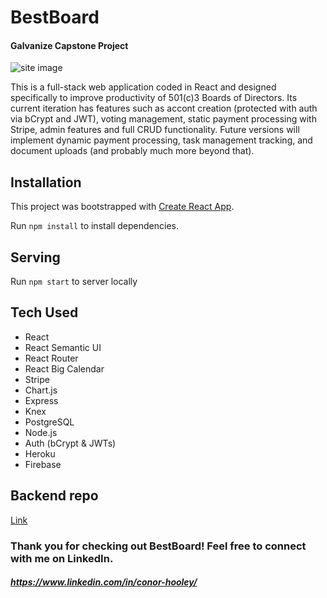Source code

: # BestBoard
#### Galvanize Capstone Project

![site image](screenshot.jpg)

This is a full-stack web application coded in React and designed specifically to improve productivity of 501(c)3 Boards of Directors. Its current iteration has features such as accont creation (protected with auth via bCrypt and JWT), voting management, static payment processing with Stripe, admin features and full CRUD functionality. Future versions will implement dynamic payment processing, task management tracking, and document uploads (and probably much more beyond that).

## Installation

This project was bootstrapped with [Create React App](https://github.com/facebookincubator/create-react-app).

Run `npm install` to install dependencies.

## Serving

Run `npm start` to server locally

## Tech Used

- React
- React Semantic UI
- React Router
- React Big Calendar
- Stripe
- Chart.js
- Express
- Knex
- PostgreSQL
- Node.js
- Auth (bCrypt & JWTs)
- Heroku
- Firebase

## Backend repo

[Link](https://github.com/cchooley/CHOK-server)

### Thank you for checking out BestBoard! Feel free to connect with me on LinkedIn.
##### https://www.linkedin.com/in/conor-hooley/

..............................

▶ WHAT THE TASK REQUIRES
Since only the text is needed, retype the data above exactly and omit the pictures.

▶ RESPONSE BELOW
Source code

: # BestBoard
#### Galvanize Capstone Project

![site image](screenshot.jpg)

This is a full-stack web application coded in React and designed specifically to improve productivity of 501(c)3 Boards of Directors. Its current iteration has features such as accont creation (protected with auth via bCrypt and JWT), voting management, static payment processing with Stripe, admin features and full CRUD functionality. Future versions will implement dynamic payment processing, task management tracking, and document uploads (and probably much more beyond that).

## Installation

This project was bootstrapped with [Create React App](https://github.com/facebookincubator/create-react-app).

Run `npm install` to install dependencies.

## Serving

Run `npm start` to server locally

## Tech Used

- React
- React Semantic UI
- React Router
- React Big Calendar
- Stripe
- Chart.js
- Express
- Knex
- PostgreSQL
- Node.js
- Auth (bCrypt & JWTs)
- Heroku
- Firebase

## Backend repo

[Link](https://github.com/cchooley/CHOK-server)

### Thank you for checking out BestBoard! Feel free to connect with me on LinkedIn.
##### https://www.linkedin.com/in/conor-hooley/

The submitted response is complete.